What to produce:
The expected answer is the set of lines in the data below between the line holding "5th edition, by" and the line holding "Register as a", inclusive, written out exactly.

Data to use:
Segment Open

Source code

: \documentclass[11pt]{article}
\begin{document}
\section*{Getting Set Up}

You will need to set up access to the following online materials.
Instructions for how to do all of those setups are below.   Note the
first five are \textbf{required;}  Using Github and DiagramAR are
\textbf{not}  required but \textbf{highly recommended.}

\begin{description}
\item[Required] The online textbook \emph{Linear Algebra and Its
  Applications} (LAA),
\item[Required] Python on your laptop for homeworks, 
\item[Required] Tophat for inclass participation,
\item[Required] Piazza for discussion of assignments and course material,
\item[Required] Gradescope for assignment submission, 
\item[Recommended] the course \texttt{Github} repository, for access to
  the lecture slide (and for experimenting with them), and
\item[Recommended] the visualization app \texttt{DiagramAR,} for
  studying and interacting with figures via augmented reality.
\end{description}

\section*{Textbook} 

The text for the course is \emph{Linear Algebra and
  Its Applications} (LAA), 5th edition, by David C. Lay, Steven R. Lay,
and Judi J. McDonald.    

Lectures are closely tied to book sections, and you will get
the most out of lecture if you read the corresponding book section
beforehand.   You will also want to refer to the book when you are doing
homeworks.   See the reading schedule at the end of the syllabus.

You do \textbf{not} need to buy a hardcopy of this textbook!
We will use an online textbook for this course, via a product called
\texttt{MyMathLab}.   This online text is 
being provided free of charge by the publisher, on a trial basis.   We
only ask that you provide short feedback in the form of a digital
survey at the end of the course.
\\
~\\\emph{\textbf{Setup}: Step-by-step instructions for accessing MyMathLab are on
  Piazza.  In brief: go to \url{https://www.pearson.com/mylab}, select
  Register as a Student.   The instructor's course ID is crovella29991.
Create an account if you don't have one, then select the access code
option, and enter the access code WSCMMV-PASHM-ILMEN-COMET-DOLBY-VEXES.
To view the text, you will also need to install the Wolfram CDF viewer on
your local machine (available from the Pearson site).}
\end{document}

Segment Closed

Written reply:
  Its Applications} (LAA), 5th edition, by David C. Lay, Steven R. Lay,
and Judi J. McDonald.    

Lectures are closely tied to book sections, and you will get
the most out of lecture if you read the corresponding book section
beforehand.   You will also want to refer to the book when you are doing
homeworks.   See the reading schedule at the end of the syllabus.

You do \textbf{not} need to buy a hardcopy of this textbook!
We will use an online textbook for this course, via a product called
\texttt{MyMathLab}.   This online text is 
being provided free of charge by the publisher, on a trial basis.   We
only ask that you provide short feedback in the form of a digital
survey at the end of the course.
\\
~\\\emph{\textbf{Setup}: Step-by-step instructions for accessing MyMathLab are on
  Piazza.  In brief: go to \url{https://www.pearson.com/mylab}, select
  Register as a Student.   The instructor's course ID is crovella29991.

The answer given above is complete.